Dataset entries
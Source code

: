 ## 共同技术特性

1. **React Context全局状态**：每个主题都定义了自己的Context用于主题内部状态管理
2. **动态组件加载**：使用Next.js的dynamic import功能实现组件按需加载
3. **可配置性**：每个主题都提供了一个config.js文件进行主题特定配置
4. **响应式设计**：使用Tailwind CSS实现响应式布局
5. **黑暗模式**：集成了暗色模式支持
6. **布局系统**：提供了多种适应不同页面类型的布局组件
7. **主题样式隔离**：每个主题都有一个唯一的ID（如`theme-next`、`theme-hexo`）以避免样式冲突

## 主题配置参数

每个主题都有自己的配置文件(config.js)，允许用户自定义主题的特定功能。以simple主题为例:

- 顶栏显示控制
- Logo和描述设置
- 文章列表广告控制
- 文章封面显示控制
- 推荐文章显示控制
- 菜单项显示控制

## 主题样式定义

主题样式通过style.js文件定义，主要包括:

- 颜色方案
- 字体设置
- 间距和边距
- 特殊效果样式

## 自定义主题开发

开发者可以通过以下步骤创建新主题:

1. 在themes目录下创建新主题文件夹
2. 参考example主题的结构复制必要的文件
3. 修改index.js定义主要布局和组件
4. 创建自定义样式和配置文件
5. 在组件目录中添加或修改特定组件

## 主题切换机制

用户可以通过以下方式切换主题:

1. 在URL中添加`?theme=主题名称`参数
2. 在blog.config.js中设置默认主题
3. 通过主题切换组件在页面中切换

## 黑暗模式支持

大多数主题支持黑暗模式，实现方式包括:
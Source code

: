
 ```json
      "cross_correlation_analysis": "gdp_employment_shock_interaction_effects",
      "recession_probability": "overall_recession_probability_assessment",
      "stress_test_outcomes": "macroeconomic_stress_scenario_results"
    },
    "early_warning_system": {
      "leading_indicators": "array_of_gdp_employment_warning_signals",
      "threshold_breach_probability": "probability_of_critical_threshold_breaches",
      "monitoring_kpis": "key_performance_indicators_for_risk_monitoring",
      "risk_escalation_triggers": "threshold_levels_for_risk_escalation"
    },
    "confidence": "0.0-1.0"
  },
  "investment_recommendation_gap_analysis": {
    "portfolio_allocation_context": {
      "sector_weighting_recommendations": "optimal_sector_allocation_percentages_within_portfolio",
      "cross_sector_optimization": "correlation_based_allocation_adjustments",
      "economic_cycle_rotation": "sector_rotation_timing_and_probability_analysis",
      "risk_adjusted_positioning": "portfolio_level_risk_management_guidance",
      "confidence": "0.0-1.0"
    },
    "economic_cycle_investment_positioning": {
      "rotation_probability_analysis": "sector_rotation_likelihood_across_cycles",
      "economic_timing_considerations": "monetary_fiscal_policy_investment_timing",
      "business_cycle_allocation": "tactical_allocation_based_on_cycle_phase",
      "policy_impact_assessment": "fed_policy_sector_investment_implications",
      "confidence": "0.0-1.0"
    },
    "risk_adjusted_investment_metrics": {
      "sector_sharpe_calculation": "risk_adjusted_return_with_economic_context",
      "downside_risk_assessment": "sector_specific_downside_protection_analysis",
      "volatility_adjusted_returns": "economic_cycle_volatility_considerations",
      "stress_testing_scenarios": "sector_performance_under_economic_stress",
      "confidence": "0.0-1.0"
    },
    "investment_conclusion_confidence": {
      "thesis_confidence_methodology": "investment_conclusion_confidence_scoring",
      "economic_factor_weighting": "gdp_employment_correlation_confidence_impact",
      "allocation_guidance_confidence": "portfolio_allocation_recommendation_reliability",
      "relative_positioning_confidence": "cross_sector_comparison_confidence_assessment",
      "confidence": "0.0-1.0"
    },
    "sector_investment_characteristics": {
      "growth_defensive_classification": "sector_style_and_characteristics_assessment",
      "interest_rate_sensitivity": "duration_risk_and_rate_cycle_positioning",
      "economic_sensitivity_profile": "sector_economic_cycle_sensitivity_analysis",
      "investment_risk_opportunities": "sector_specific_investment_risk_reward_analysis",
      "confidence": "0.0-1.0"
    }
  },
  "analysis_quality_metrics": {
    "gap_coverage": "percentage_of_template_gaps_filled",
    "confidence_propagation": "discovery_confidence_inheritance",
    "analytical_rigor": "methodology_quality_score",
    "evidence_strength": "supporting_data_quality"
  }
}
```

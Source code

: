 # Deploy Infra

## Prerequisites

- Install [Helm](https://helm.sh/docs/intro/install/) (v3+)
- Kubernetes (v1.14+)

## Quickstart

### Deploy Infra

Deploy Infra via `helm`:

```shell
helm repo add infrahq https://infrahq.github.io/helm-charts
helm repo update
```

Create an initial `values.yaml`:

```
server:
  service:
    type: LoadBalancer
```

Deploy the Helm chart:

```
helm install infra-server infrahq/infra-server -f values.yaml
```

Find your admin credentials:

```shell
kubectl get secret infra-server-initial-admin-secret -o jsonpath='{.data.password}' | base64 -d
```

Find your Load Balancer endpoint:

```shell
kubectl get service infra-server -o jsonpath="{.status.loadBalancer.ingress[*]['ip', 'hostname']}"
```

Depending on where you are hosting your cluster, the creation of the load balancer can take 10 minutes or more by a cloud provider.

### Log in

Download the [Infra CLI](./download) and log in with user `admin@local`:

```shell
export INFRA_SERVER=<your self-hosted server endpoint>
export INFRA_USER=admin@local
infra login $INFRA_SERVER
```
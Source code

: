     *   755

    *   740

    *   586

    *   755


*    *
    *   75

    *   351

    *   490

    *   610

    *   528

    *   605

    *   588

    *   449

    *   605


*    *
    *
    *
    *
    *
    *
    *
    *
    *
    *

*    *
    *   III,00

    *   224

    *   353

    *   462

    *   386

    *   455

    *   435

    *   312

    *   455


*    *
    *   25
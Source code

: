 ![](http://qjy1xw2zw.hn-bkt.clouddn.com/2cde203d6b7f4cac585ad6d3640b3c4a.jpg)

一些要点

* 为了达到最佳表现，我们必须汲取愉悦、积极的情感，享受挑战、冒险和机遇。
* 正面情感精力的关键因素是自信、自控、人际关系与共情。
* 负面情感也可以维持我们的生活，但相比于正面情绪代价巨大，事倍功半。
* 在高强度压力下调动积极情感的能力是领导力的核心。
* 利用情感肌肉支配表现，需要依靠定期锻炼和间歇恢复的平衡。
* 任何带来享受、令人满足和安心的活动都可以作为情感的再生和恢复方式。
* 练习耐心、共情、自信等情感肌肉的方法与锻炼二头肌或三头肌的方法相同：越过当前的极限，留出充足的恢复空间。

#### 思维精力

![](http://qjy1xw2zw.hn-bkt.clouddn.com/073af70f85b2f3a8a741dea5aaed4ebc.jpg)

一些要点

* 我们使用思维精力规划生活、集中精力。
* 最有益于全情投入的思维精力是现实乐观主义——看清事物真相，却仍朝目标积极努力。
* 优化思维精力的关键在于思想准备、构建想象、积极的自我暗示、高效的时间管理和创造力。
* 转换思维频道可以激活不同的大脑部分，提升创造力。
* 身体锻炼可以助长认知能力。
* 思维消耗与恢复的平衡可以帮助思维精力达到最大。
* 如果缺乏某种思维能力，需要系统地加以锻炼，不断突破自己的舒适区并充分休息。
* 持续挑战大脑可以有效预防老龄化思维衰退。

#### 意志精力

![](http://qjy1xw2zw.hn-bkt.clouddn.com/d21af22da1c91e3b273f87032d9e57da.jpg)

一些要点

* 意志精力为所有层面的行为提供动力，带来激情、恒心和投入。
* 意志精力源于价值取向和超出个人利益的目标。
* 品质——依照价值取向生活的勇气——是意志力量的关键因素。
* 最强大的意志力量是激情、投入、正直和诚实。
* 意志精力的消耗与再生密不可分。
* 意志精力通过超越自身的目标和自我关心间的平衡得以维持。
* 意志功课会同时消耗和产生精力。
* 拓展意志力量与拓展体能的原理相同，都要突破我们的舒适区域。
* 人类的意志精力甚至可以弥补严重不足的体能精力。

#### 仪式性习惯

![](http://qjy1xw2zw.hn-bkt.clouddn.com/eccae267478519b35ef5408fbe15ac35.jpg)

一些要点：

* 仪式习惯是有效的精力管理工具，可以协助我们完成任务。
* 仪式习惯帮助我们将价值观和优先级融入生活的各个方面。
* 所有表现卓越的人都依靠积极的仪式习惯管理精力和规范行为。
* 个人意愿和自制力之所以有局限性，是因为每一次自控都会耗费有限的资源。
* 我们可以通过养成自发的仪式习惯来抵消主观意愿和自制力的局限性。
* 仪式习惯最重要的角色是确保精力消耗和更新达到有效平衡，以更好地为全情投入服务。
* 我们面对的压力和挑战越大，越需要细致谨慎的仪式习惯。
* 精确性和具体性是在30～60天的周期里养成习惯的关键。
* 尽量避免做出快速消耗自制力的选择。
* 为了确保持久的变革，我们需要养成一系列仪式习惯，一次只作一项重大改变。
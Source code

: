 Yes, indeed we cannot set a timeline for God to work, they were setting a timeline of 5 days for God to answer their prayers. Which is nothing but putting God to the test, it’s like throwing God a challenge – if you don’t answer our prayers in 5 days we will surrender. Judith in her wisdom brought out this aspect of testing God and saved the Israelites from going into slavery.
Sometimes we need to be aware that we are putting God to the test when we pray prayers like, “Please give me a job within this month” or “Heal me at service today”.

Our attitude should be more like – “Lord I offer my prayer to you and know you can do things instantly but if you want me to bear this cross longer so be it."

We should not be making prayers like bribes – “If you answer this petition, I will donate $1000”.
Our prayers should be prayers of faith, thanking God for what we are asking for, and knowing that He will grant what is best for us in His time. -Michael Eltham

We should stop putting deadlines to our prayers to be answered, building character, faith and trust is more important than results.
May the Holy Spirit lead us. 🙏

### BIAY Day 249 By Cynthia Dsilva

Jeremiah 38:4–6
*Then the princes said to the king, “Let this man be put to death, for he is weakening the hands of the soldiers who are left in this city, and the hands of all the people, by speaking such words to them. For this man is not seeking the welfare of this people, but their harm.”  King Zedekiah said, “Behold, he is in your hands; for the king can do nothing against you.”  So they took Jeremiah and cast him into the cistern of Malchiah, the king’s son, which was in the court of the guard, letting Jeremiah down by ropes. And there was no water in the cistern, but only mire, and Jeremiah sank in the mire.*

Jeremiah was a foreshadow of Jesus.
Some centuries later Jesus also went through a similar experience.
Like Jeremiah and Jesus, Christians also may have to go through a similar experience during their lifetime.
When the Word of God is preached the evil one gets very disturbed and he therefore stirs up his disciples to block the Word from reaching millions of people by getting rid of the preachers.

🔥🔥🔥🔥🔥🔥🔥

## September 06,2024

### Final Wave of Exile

= AIM OF THE EXERCISE =
Say the number of lines in the entries that have the string "also", and only that.

= YOUR SOLUTION =
2